Scala – Is Scala idiomatic coding style just a cool trap for writing inefficient code

performancescala

I sense that the Scala community has a little big obsession with writing "concise", "cool", "scala idiomatic", "one-liner" -if possible- code. This is immediately followed by a comparison to Java/imperative/ugly code.

While this (sometimes) leads to easy to understand code, it also leads to inefficient code for 99% of developers. And this is where Java/C++ is not easy to beat.

Consider this simple problem: Given a list of integers, remove the greatest element. Ordering does not need to be preserved.

Here is my version of the solution (It may not be the greatest, but it's what the average non-rockstar developer would do).

def removeMaxCool(xs: List[Int]) = {
  val maxIndex = xs.indexOf(xs.max);
  xs.take(maxIndex) ::: xs.drop(maxIndex+1)
}

It's Scala idiomatic, concise, and uses a few nice list functions. It's also very inefficient. It traverses the list at least 3 or 4 times.

Here is my totally uncool, Java-like solution. It's also what a reasonable Java developer (or Scala novice) would write.

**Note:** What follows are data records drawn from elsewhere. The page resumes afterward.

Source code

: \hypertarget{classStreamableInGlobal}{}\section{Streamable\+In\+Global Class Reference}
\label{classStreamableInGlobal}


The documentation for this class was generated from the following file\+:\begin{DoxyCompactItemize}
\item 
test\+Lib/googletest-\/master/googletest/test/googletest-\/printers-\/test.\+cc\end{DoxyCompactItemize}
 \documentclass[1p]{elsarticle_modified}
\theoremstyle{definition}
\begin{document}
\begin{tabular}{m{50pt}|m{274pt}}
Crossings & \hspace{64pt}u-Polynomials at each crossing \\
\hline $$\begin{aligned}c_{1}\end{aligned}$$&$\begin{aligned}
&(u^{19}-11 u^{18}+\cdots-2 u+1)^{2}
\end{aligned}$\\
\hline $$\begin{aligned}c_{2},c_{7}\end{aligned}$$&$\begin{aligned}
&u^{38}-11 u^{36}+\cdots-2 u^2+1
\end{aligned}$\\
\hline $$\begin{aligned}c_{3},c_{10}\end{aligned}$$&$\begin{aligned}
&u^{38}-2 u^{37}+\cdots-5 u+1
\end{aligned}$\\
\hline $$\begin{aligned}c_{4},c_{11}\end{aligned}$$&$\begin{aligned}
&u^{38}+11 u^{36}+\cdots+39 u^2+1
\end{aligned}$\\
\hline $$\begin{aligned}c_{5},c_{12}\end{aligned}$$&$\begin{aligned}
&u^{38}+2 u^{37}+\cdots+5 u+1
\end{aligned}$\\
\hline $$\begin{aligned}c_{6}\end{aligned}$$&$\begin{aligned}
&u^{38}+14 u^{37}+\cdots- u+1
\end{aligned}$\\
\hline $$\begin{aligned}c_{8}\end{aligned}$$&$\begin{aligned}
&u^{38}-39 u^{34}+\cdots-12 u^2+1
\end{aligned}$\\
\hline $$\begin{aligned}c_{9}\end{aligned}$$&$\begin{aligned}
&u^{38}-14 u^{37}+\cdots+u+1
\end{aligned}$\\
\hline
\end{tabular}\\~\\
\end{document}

def removeMaxFast(xs: List[Int]) = {
    var res = ArrayBuffer[Int]()
    var max = xs.head
    var first = true;   
    for (x <- xs) {
        if (first) {
            first = false;
        } else {
            if (x > max) {
                res.append(max)
                max = x
            } else {
                res.append(x)
            }
        }
    }
    res.toList
}

Totally non-Scala idiomatic, non-functional, non-concise, but it's very efficient. It traverses the list only once!

So, if 99% of Java developers write more efficient code than 99% of Scala developers, this is a huge
obstacle to cross for greater Scala adoption. Is there a way out of this trap?

I am looking for practical advice to avoid such "inefficiency traps" while keeping implementation clear ans concise.

Clarification: This question comes from a real-life scenario: I had to write a complex algorithm. First I wrote it in Scala, then I "had to" rewrite it in Java. The Java implementation was twice as long, and not that clear, but at the same time it was twice as fast. Rewriting the Scala code to be efficient would probably take some time and a somewhat deeper understanding of scala internal efficiencies (for vs. map vs. fold, etc)

Best Answer

Let's discuss a fallacy in the question:

So, if 99% of Java developers write more efficient code than 99% of Scala developers, this is a huge obstacle to cross for greater Scala adoption. Is there a way out of this trap?

This is presumed, with absolutely no evidence backing it up. If false, the question is moot.

Is there evidence to the contrary? Well, let's consider the question itself -- it doesn't prove anything, but shows things are not that clear.

Totally non-Scala idiomatic, non-functional, non-concise, but it's very efficient. It traverses the list only once!

Of the four claims in the first sentence, the first three are true, and the fourth, as shown by user unknown, is false! And why it is false? Because, contrary to what the second sentence states, it traverses the list more than once.

The code calls the following methods on it:

res.append(max)
res.append(x)

and

res.toList

Let's consider first append.

append takes a vararg parameter. That means max and x are first encapsulated into a sequence of some type (a WrappedArray, in fact), and then passed as parameter. A better method would have been +=.
Ok, append calls ++=, which delegates to +=. But, first, it calls ensureSize, which is the second mistake (+= calls that too -- ++= just optimizes that for multiple elements). Because an Array is a fixed size collection, which means that, at each resize, the whole Array must be copied!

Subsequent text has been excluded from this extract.